Dear Straight Guys, I’m Not Your Bro


It happened on Day 3 of my new job. I’d come out to my coworkers earlier that morning when they’d asked me the “Ooh! What kinds of things do you write?” question. Throughout the day, employees clocked in and clocked out and by the last hour it was just three straight men and me working together.

We wear headsets at work, which help us to better communicate with each other when we’re not side-by-side. While in the backroom running some dishes under hot water, there came a voice whispering into my right ear: “Hey, so, McKenna. What kind of girls are you into?” I looked up from the suds slowly, in the style of Jim from “The Office,” looking exasperated at a camera that wasn’t there.

This is something that I’ve experienced since first coming out at 18. Oftentimes, I come out as bi to a straight man, and his first thought is to ask “what kind of girls are you into?” or something equally as invasive. I don’t know why exactly; I can only guess it’s some kind of bonding attempt? This  particular conversation usually leads me down a rabbit hole and into a world where straight dudes feel weirdly comfortable using inappropriate and misogynistic language around me.

This time I felt trapped by the situation of being new at work and trying to connect with my peers, I answered the question. I told them the honest truth; I’m not attracted to a particular kind of woman. I think women in general are great, and that when reflecting on those I’ve showed interest in in the past it becomes clear that I don’t really have a “type.” I did not follow up this simple answer by asking my coworkers what kind of women they are attracted to. Nevertheless, this led to a conversation in which these three straight, cisgender males talked about what kind of “chicks” they were into, and specifically, what race(s) of “chicks” they were into.

It was…deeply horrifying, but it wasn’t the first time. It brought me back to college when a man I barely knew decided it would be okay to tell me about what he felt was a sub-par oral sex experience from his girlfriend. I thought about the time when a friend-of-a-friend asked me about sex with people of my own gender and what my favorite part of the female body is. I remembered when a mere acquaintance told me one of our mutual female friends was “just so…ugly. Right?”

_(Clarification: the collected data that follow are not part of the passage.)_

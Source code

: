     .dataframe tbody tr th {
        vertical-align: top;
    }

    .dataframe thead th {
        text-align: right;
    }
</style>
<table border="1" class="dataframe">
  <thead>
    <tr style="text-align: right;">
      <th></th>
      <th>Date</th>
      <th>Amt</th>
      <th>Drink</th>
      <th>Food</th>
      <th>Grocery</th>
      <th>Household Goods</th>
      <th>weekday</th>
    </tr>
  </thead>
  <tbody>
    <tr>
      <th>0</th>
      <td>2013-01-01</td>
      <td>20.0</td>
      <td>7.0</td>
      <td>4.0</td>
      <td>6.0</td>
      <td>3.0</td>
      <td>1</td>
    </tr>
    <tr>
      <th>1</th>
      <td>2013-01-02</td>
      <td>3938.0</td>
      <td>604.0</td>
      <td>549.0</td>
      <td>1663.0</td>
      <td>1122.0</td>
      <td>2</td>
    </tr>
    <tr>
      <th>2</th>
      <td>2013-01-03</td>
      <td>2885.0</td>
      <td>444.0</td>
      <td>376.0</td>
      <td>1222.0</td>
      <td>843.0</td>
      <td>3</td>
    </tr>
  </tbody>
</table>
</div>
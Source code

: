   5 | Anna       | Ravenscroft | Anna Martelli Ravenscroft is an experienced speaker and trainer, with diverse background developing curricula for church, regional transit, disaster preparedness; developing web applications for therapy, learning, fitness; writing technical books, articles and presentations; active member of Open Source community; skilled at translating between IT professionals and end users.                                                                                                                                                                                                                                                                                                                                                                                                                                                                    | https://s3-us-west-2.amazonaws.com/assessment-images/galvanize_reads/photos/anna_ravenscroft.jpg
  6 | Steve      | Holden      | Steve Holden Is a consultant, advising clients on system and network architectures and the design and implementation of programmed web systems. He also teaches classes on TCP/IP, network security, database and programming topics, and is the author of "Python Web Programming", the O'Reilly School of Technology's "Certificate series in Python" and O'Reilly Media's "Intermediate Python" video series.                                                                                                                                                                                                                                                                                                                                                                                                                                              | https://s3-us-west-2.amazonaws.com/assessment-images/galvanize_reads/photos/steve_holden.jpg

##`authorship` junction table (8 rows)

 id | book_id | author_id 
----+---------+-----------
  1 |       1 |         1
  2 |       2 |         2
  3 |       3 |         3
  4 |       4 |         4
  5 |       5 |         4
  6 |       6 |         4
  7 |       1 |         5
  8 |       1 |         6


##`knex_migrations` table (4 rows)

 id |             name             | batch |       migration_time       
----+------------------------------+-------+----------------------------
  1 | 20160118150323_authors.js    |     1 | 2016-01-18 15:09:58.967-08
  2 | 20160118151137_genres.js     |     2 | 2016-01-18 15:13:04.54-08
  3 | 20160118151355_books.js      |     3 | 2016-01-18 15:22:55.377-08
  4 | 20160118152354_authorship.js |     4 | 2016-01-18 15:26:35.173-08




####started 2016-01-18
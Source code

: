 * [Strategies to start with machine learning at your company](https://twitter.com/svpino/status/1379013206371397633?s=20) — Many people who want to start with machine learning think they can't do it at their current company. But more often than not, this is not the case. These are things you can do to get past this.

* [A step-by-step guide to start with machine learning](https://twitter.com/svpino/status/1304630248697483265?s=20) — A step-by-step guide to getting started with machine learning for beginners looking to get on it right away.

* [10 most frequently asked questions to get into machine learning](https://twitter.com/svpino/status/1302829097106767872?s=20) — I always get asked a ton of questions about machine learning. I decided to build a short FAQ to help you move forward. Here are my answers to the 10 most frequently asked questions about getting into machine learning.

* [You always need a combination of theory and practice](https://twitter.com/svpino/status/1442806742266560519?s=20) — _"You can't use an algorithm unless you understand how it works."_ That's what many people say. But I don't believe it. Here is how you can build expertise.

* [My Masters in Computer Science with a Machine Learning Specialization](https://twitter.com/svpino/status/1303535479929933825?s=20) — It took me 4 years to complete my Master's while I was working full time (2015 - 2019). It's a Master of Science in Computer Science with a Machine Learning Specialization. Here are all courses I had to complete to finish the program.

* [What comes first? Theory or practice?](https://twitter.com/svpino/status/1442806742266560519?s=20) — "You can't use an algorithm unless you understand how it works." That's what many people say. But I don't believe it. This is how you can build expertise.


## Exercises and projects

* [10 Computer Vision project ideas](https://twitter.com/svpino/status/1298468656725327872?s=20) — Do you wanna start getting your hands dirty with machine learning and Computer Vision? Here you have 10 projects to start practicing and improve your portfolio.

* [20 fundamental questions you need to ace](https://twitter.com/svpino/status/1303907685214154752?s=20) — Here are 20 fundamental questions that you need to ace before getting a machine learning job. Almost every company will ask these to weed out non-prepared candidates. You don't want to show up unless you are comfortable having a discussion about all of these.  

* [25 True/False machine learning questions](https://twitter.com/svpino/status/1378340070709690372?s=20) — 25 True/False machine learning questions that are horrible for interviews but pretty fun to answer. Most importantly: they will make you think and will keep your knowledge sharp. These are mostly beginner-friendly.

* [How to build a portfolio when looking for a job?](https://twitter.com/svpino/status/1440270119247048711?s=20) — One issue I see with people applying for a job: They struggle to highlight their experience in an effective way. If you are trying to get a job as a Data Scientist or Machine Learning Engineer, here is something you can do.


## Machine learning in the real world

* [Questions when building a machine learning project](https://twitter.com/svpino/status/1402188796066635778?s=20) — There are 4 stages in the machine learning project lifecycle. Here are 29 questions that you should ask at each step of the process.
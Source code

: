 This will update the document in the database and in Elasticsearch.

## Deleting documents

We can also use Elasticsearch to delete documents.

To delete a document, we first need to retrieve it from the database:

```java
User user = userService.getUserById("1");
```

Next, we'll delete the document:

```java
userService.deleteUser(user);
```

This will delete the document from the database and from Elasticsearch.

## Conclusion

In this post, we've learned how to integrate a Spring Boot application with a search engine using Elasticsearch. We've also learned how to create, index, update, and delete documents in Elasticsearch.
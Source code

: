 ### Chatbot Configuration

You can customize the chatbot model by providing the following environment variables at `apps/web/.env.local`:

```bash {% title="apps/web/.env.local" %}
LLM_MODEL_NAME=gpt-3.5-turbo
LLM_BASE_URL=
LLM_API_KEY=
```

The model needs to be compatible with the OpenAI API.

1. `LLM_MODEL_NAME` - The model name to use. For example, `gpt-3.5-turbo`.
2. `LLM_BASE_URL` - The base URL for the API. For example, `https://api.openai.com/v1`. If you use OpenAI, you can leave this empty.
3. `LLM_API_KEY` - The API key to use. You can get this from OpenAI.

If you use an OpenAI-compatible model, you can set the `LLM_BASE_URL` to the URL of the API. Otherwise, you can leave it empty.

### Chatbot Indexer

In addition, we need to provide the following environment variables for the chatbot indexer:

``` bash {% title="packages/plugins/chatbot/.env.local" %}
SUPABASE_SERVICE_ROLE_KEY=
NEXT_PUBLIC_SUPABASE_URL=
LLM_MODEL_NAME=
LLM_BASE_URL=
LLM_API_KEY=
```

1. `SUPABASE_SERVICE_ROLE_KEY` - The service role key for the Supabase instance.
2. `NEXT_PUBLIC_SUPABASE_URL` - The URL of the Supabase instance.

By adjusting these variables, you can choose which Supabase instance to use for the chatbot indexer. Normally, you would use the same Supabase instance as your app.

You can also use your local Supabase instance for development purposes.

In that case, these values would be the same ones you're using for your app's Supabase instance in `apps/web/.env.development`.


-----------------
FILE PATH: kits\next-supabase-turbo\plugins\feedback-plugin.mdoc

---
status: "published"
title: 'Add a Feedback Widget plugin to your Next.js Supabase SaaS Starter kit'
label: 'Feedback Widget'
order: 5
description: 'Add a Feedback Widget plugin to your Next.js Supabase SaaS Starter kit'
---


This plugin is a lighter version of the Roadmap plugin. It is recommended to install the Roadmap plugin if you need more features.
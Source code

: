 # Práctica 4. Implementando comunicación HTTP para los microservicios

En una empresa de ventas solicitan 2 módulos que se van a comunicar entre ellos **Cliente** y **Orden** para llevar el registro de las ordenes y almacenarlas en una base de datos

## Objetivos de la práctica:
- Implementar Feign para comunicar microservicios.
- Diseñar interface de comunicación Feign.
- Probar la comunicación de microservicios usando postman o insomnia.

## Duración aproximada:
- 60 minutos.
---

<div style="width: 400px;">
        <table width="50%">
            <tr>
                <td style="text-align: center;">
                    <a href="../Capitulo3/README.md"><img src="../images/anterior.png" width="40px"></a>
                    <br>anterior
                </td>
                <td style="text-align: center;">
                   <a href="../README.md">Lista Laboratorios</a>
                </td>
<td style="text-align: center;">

For several moments I just stood there at the sink wondering what is it about me that makes so many straight men think it’s okay to talk to me about this stuff at all, let alone before I’ve even had time to learn their last name. But I already knew the answer. It’s my sexuality. My identity as a bi woman somehow acts as a green light to them. It’s as if me being interested in women means that I myself register as less of a woman to them, and therefore I won’t and can’t be offended by what they’re saying. The attitude seems to be that I would want to join in—that I’d leap at the chance to see behind the curtain and be “just one of the guys!”

After realizing this, I began to ask around. I questioned all of my queer lady friends, asking if they’ve experienced the same phenomenon. It turns out that my case is far from rare. While listening to their stories, I learned that it didn’t just stop at wanting to know about our sex lives, or what kinds of women we’re attracted to, either. Being asked to be a “wingwoman” is another common request, and it’s one I’ve experienced many times myself.

While the idea of being a “wingwoman” to a friend of mine is something I can handle, (I have lovely friends and would enjoy setting them up with other lovely people) it’s a bit different when it’s coming from an-almost-total stranger. If I don’t know you, why would I feel comfortable helping to hook you up with my fellow women? I’m not going to endorse anything before I’ve done extensive research, and I’m certainly not going to throw my support behind some dude I barely know who’s trying to get into some woman’s pants. Plus, if you’re the guy who found out I’m bi and immediately began trying to talk to me about sex and/or what “chicks” I find hot, I’m not really going to want to help you get near any woman, ever.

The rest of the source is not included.